*** THE DATA

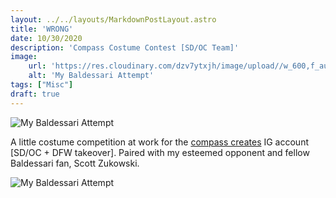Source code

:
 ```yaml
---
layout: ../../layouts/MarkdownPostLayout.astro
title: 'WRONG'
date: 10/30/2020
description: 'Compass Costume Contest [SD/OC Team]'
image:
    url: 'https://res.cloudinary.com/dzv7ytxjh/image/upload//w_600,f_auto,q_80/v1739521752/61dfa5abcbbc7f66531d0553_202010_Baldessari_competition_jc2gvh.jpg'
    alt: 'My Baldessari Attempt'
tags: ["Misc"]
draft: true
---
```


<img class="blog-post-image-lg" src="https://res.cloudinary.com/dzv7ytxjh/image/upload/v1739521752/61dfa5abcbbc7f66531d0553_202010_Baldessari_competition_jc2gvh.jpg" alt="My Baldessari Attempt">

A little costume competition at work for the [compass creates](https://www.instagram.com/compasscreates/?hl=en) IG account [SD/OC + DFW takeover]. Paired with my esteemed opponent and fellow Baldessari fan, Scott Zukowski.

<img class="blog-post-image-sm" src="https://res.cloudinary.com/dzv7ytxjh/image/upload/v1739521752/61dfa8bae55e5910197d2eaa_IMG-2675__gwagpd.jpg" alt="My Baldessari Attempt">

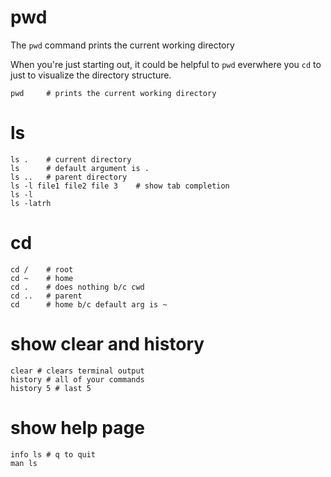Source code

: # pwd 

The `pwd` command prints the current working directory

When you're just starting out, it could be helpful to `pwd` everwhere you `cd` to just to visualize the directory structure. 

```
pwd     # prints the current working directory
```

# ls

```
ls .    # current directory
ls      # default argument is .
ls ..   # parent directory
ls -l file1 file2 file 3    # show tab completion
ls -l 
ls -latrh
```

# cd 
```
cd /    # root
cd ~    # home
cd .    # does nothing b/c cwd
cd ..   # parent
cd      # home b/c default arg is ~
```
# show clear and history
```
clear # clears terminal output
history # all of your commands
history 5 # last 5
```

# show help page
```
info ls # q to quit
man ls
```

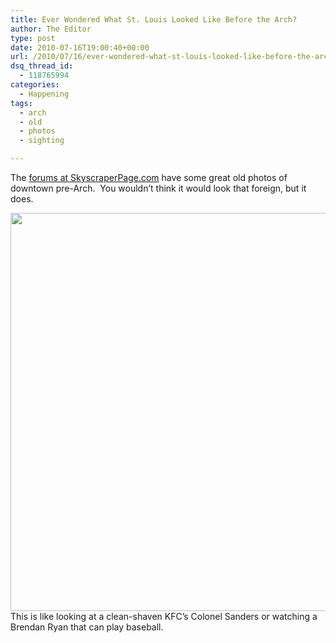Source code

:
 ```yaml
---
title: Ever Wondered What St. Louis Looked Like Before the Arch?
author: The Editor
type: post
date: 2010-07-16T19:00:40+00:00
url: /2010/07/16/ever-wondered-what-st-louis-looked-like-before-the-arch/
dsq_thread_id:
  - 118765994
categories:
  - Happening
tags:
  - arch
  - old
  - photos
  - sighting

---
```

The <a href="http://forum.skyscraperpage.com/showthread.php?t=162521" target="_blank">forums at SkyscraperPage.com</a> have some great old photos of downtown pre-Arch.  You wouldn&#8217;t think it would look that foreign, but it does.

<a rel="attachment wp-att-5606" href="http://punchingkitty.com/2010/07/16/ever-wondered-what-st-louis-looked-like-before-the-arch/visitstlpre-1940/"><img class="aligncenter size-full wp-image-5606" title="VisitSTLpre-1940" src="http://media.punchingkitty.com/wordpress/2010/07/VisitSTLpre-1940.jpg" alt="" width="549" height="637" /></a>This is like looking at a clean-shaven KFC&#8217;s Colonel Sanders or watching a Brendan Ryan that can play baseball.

******

**AIM OF THE TASK**
In the entries above, how many lines hold the word "photos"? Answer with the number only.

**SOLUTION FOR THIS TASK**
2